Walls
Something there is that doesn’t love a wall,
That sends the frozen-ground-swell under it,
And spills the upper boulders in the sun;
And makes gaps even two can pass abreast.
One of my library holds has come in, so on the ole morrow I’ll off to the library and pick up Brian Hall’s Fall of Frost – a fictional rendering of the life of Robert Frost. Frost always puts me in mind of this poem. Yeah…me too, So I’m thinking walls.
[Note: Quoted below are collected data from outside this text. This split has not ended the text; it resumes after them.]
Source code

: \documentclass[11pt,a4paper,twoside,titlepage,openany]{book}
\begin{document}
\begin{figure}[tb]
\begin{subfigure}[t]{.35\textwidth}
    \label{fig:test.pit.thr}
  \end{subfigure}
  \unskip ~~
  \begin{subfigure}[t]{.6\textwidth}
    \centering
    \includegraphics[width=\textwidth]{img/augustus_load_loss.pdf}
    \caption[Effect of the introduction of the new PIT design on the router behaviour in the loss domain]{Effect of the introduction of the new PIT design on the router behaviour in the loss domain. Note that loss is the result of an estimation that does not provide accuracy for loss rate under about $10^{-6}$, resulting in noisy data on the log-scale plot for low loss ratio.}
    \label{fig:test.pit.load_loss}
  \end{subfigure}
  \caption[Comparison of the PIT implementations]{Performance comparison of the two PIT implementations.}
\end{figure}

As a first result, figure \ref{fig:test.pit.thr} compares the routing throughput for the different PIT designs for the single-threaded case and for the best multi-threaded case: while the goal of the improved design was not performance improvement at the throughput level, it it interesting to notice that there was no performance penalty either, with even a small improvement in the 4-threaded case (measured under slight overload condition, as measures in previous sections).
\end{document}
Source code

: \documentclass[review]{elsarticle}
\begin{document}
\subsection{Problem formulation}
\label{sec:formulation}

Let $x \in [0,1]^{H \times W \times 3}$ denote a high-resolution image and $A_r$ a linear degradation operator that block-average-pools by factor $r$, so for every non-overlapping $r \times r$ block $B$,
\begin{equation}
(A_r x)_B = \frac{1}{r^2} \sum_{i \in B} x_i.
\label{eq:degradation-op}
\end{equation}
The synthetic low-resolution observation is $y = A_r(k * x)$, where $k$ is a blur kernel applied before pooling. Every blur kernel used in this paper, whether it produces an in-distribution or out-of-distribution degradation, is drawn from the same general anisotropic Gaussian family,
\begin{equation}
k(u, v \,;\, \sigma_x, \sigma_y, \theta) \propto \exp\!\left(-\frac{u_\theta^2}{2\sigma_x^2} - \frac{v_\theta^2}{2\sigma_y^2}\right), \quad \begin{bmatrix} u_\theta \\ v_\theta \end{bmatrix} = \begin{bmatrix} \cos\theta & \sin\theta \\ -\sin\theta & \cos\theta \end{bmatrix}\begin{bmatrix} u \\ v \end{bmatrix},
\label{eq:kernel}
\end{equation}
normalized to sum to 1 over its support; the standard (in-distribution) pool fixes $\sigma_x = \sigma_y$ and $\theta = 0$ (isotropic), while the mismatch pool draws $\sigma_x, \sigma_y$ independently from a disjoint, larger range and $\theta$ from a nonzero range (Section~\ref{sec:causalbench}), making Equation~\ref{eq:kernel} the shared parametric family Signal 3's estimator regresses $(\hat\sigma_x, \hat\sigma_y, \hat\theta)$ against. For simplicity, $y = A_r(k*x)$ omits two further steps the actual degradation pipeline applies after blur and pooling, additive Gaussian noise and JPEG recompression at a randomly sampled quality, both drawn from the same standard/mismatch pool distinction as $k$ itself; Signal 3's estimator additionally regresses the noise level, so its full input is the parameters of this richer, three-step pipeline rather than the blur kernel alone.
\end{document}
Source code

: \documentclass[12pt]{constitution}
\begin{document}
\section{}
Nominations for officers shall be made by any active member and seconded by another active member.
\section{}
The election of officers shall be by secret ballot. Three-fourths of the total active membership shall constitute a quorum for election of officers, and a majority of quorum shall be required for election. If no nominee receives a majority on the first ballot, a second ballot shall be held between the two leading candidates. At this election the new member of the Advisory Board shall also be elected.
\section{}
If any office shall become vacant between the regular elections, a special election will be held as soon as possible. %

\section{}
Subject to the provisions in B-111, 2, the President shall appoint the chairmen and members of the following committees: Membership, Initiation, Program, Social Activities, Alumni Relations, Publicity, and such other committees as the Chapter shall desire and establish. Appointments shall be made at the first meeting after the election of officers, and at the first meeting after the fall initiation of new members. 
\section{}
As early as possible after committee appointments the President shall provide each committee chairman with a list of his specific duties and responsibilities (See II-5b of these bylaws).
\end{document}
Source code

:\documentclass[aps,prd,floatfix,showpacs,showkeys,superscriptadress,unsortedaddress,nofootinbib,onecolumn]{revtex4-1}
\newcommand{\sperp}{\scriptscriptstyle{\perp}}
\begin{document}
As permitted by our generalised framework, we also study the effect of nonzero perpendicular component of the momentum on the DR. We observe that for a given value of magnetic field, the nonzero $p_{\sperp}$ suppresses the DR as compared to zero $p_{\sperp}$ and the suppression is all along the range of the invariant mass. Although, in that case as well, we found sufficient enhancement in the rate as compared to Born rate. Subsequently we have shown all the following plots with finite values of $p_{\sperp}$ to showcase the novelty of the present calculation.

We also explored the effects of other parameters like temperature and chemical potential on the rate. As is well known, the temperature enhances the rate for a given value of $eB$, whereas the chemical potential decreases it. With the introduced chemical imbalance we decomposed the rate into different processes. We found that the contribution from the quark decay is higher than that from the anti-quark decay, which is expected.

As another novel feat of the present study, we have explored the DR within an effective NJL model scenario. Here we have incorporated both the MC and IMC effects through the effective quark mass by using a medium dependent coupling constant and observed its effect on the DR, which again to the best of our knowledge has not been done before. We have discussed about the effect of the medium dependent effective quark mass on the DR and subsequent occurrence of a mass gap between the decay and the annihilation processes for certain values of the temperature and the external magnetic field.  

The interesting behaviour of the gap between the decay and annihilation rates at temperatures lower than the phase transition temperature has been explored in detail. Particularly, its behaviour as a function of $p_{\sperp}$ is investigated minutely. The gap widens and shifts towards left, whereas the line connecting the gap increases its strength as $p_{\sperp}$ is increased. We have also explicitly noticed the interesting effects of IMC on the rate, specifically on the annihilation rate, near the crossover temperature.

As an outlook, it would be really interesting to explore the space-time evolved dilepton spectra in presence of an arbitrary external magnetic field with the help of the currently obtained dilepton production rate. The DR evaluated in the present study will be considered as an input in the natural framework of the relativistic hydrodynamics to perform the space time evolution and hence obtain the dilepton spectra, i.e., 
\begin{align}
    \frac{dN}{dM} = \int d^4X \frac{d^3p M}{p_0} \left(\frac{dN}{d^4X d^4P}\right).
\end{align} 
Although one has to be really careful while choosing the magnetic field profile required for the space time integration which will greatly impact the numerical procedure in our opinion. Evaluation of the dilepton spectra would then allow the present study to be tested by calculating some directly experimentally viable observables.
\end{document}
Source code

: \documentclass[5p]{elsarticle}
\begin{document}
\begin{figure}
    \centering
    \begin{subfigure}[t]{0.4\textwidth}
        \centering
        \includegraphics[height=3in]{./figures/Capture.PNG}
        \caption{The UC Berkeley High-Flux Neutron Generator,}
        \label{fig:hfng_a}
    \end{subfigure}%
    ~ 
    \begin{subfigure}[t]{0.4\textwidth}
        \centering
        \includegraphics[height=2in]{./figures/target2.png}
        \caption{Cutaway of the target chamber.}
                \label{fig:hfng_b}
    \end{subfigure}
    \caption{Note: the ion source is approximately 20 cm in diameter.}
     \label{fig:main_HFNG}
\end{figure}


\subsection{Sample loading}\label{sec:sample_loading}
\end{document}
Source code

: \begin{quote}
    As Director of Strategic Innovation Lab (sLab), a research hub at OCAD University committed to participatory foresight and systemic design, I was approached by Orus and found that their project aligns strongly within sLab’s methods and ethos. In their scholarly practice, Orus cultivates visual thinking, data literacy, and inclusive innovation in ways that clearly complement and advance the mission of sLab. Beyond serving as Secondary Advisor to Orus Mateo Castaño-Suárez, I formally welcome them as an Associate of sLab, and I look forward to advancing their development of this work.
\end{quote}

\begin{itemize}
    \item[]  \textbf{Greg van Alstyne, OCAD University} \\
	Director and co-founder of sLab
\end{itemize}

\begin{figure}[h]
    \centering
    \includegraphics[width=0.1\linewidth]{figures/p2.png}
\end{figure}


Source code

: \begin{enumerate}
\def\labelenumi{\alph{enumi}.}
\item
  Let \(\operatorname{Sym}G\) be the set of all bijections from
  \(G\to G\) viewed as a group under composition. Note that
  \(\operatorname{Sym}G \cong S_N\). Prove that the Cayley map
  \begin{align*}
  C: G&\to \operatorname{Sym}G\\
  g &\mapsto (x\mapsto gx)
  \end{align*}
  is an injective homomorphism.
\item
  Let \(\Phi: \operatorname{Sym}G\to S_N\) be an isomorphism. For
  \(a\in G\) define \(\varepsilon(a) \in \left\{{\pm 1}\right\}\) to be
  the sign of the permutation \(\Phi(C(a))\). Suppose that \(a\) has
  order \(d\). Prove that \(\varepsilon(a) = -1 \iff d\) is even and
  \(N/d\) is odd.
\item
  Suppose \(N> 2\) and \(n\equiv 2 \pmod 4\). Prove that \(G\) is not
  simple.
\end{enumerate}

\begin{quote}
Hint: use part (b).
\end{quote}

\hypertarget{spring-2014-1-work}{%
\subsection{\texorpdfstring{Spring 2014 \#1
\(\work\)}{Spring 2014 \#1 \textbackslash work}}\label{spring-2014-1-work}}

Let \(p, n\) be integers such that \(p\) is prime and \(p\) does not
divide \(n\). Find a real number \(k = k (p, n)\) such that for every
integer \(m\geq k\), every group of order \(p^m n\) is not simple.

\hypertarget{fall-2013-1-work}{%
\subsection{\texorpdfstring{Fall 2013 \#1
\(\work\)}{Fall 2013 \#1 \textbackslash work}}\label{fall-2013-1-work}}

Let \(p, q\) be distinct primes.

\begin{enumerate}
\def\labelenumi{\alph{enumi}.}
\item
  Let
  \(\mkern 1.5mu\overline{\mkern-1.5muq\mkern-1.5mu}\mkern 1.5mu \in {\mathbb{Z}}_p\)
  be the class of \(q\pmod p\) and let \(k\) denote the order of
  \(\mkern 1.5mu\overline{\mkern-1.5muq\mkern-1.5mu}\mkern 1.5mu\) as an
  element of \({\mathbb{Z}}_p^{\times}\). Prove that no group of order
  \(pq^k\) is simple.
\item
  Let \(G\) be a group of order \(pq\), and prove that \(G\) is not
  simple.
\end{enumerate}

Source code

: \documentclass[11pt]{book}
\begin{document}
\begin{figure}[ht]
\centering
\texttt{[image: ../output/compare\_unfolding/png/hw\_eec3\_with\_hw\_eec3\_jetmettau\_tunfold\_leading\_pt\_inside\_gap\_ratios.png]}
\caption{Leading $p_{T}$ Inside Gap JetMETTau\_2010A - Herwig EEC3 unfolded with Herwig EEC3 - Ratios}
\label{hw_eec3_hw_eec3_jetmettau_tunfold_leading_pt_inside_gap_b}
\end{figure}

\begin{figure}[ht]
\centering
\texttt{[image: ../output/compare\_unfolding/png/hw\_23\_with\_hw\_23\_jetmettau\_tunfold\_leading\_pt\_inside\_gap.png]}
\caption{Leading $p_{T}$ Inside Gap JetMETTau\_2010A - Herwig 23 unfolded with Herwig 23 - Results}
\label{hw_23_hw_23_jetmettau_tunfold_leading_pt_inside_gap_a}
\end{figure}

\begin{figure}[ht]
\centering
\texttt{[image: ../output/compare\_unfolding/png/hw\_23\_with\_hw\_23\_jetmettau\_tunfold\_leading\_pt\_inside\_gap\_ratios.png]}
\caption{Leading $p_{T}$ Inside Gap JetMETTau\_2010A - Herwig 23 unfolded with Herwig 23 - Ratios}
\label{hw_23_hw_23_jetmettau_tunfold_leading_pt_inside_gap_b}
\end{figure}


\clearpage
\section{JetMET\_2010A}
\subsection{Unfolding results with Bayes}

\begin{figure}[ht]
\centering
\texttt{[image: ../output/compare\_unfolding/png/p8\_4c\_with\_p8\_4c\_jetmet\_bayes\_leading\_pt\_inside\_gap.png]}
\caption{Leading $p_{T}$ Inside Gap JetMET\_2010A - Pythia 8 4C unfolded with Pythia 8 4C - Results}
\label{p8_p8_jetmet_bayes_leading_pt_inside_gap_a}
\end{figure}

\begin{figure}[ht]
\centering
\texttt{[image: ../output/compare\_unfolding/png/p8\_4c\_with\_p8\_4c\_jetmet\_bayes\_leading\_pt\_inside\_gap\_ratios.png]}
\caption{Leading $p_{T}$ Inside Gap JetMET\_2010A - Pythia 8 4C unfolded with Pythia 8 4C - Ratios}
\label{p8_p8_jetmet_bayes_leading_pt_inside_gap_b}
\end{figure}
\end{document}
Seems like no sooner had we won the cold war, celebrating with fervor the tearing down of the Berlin Wall, we started building them again. Almost 21 years after conservative darling Ron Reagan threw down the gauntlet to Gorbachev (“...come here to this gate. Mr. Gorbachev, open this gate. Mr. Gorbachev, tear down this wall!“) we’re pouring the concrete in Sadr City. In the Border Protection, Anti-terrorism, and Illegal Immigration Control Act of 2005, a fence was authorized to be erected between the U.S. and Mexico.
The things we do in the name of “security”. Guess, if we build ‘em they mist be ok, huh?. They’re erected after all, in the name of security, in the name of protection, in the battle against terrorism. If the other builds ‘em, they are blights on the sacred ground of freedom, barriers against the truth.